6. Model Type & Post‑Training Method
Select the model type (LLM or VLM) and the post‑training method (SFT, REF DISTILL or DPO) you plan to use.
If you are unsure which options to choose, click Recommend for Me, and the system will suggest the best configuration based on your inputs.
Step 2: Evaluation Set Labeling
In this step, you review the AI-generated labeling rules and generate the evaluation dataset.

1. AI-Generated Labeling Rules
After completing Step 1, the system automatically analyzes your uploaded data and scenario description to generate labeling rules and a dataset construction plan.
These rules define how the AI will label and structure your test dataset.
You should carefully review them and make any corrections as needed.
The rules typically include:
- Response style guidelines
- Content and structural requirements
- Quality and accuracy expectations
- Dataset construction logic
You can edit or refine any part of the rules before proceeding.
2. Token Usage Reminder
Once the system generates the labeling, the interface displays:
- Tokens already consumed
- Estimated tokens required to generate the full evaluation dataset
Insufficient tokens may interrupt or delay dataset generation. Make sure your remaining token budget is sufficient before proceeding.
3. Generate Test Dataset
After confirming the AI-Generated Labeling Rules, click Generate to create your evaluation dataset.
Note: You must manually confirm the labeling rules before generation.
4. Review and Edit Generated Labels
When the evaluation dataset is generated, you can review each labeled item. The interface allows you to:
- Modify incorrect or incomplete labels
- Delete unwanted labeled samples
- Confirm labels that look correct
You can review items one by one or process them in batches.
Step 3: Training Set Labeling
In this step, the system automatically generates labeled training data based on the confirmed labeling rules and the dataset construction plan from the previous steps.
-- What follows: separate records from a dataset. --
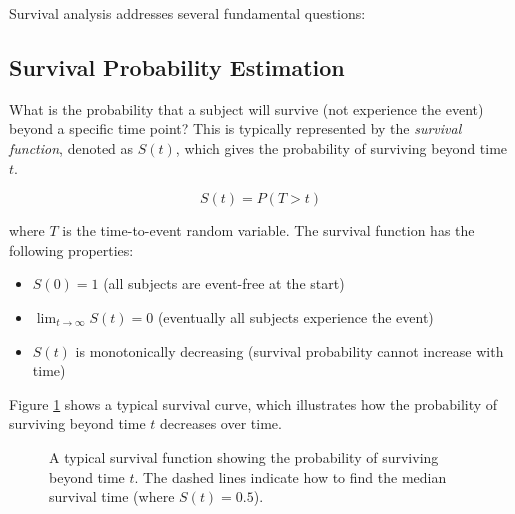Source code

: Survival analysis addresses several fundamental questions:

\subsection{Survival Probability Estimation}

What is the probability that a subject will survive (not experience the event) beyond a specific time point? This is typically represented by the \textit{survival function}, denoted as $S(t)$, which gives the probability of surviving beyond time $t$.

\begin{equationbox}[title=Survival Function]
\begin{equation}
S(t) = P(T > t)
\end{equation}

where $T$ is the time-to-event random variable. The survival function has the following properties:
\begin{itemize}
    \item $S(0) = 1$ (all subjects are event-free at the start)
    \item $\lim_{t \to \infty} S(t) = 0$ (eventually all subjects experience the event)
    \item $S(t)$ is monotonically decreasing (survival probability cannot increase with time)
\end{itemize}
\end{equationbox}

Figure \ref{fig:survival-function} shows a typical survival curve, which illustrates how the probability of surviving beyond time $t$ decreases over time.

\begin{figure}[htbp]
    \centering
    \caption{A typical survival function showing the probability of surviving beyond time $t$. The dashed lines indicate how to find the median survival time (where $S(t) = 0.5$).}
    \label{fig:survival-function}
\end{figure}

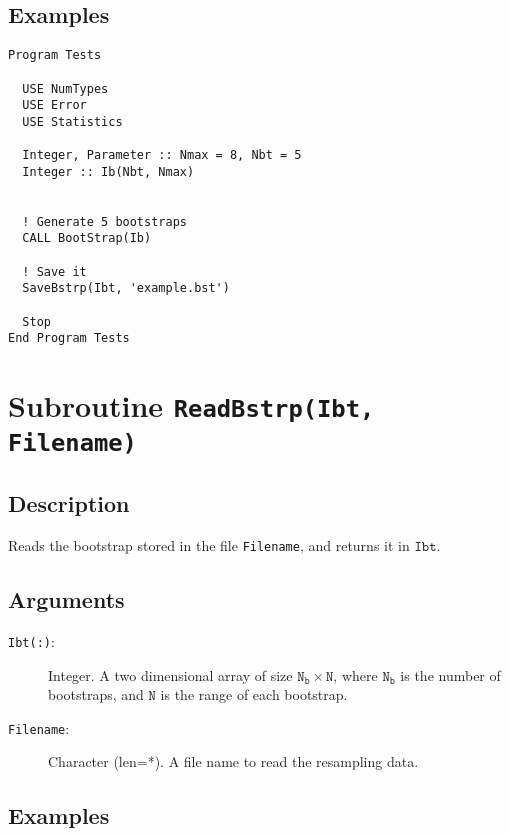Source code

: \subsection{Examples}

\begin{lstlisting}[emph=SaveBstrp,
                   emphstyle=\color{blue},
                   frame=trBL,
                   caption=Reading the resampling info.,
                   label=SaveBstrp]
Program Tests

  USE NumTypes
  USE Error
  USE Statistics

  Integer, Parameter :: Nmax = 8, Nbt = 5
  Integer :: Ib(Nbt, Nmax)


  ! Generate 5 bootstraps
  CALL BootStrap(Ib)

  ! Save it
  SaveBstrp(Ibt, 'example.bst')

  Stop
End Program Tests
\end{lstlisting}

\section{Subroutine \texttt{ReadBstrp(Ibt, Filename)}}

\subsection{Description}

Reads the bootstrap stored in the file \texttt{Filename}, and returns
it in  $\mathtt{Ibt}$.

\subsection{Arguments}

\begin{description}
\item[\texttt{Ibt(:)}:] Integer. A two dimensional array of size
  $\mathtt{N_b\times N}$, where $\mathtt{N_b}$ is the number of
  bootstraps, and $\mathtt{N}$ is the range of each bootstrap.
\item[\texttt{Filename}: ] Character (len=*). A file name to read the
  resampling data.
\end{description}

\subsection{Examples}

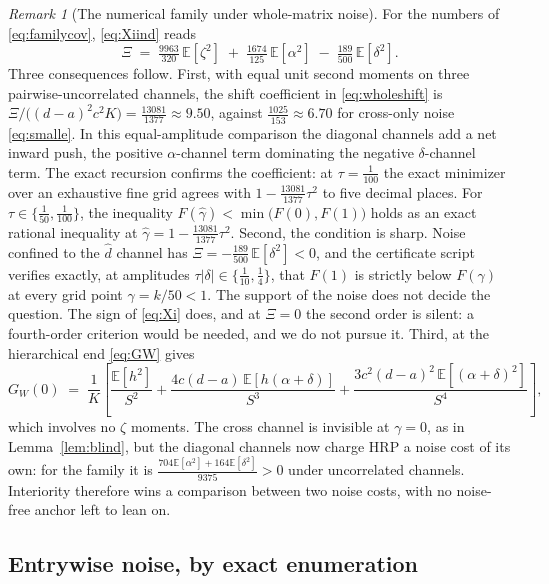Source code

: \documentclass[11pt]{article}
\theoremstyle{remark}
\newtheorem{remark}{Remark}
\newcommand{\E}{\mathbb{E}}
\begin{document}
\begin{remark}[The numerical family under whole-matrix noise]
\label{rem:wholefam}
For the numbers of \eqref{eq:familycov}, \eqref{eq:Xiind} reads
\[
  \Xi \;=\; \tfrac{9963}{320}\,\E[\zeta^2]
  \;+\; \tfrac{1674}{125}\,\E[\alpha^2]
  \;-\; \tfrac{189}{500}\,\E[\delta^2].
\]
Three consequences follow. First, with equal unit second moments on
three pairwise-uncorrelated channels, the shift coefficient in
\eqref{eq:wholeshift} is
$\Xi/\big((d-a)^2c^2K\big) = \tfrac{13081}{1377} \approx 9.50$, against
$\tfrac{1025}{153} \approx 6.70$ for cross-only noise \eqref{eq:smalle}.
In this equal-amplitude comparison the diagonal channels add a net
inward push, the positive $\alpha$-channel term dominating the negative
$\delta$-channel term. The exact recursion confirms the coefficient: at
$\tau = \tfrac{1}{100}$ the exact minimizer over an exhaustive fine grid
agrees with $1 - \tfrac{13081}{1377}\tau^2$ to five decimal places.
For $\tau \in \{\tfrac{1}{50}, \tfrac{1}{100}\}$, the inequality
$F(\hat\gamma) < \min\big(F(0), F(1)\big)$ holds as an exact rational
inequality at $\hat\gamma = 1 - \tfrac{13081}{1377}\tau^2$. Second, the
condition is sharp. Noise confined to the $\hat d$ channel has
$\Xi = -\tfrac{189}{500}\,\E[\delta^2] < 0$, and the certificate script
verifies exactly, at amplitudes $\tau|\delta| \in \{\tfrac{1}{10},
\tfrac14\}$, that $F(1)$ is strictly below $F(\gamma)$ at every grid point
$\gamma = k/50 < 1$. The support of the noise does not decide the
question. The sign of \eqref{eq:Xi} does, and at $\Xi = 0$ the second
order is silent: a fourth-order criterion would be needed, and we do
not pursue it. Third, at the
hierarchical end \eqref{eq:GW} gives
\[
  G_W(0) \;=\; \frac{1}{K}\left[
  \frac{\E[h^2]}{S^2} + \frac{4c(d-a)\,\E[h(\alpha+\delta)]}{S^3}
  + \frac{3c^2(d-a)^2\,\E[(\alpha+\delta)^2]}{S^4}\right],
\]
which involves no $\zeta$ moments. The cross channel is invisible at
$\gamma = 0$, as in Lemma~\ref{lem:blind}, but the diagonal channels now
charge HRP a noise cost of its own: for the family it is
$\tfrac{704\E[\alpha^2] + 164\E[\delta^2]}{9375} > 0$ under uncorrelated
channels. Interiority therefore wins a comparison between two noise
costs, with no noise-free anchor left to lean on.
\end{remark}

\subsection{Entrywise noise, by exact enumeration}
\label{sec:entrywise}
\end{document}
1. Auto‑Generated Training Data
The model produces labeled outputs in bulk. The output format matches your selected training model and method.
Review the generated results to ensure they meet your expectations.
2. Regenerate If Needed
If the generated labels are inaccurate, incomplete, or misaligned with your rules, you can click Regenerate.
The system will recreate the training labels for the dataset based on the same rules. Use this option whenever you feel the overall quality needs improvement.
3. Proceed When Satisfied
Once you confirm the training labels are correct, continue to the Complete step to finalize your dataset.
Step 4: Complete
In the final step, you review and confirm your fully processed dataset. Once confirmed, your dataset is ready for training.

1. Final Dataset Overview
After the system generates the training set and evaluation set, a summary of your completed dataset appears.
The summary includes key information such as:
- Dataset name
- Target vs. actual training sample counts
- Target vs. actual evaluation sample counts
- Number of duplicates removed
- Dataset purpose
- Total processing time
Review the summary to verify that the dataset meets your expectations.
2. Review Data Quality Report
The data quality report shows how the system constructed the dataset and whether the output aligns with your initial requirements.
If needed, you can still update the dataset name at this stage.
3. Finalize the Dataset
When everything looks correct, click Complete & Return to Datasets.
You can then download, store, or use your newly generated train‑ready dataset for further fine‑tuning.
Next Steps
Use your created dataset to fine-tune models for better performance on your specific tasks.
Evaluate your models using your dataset. SSS-Bench datasets support granular reporting on Specialization, Domain Knowledge, and General Robustness.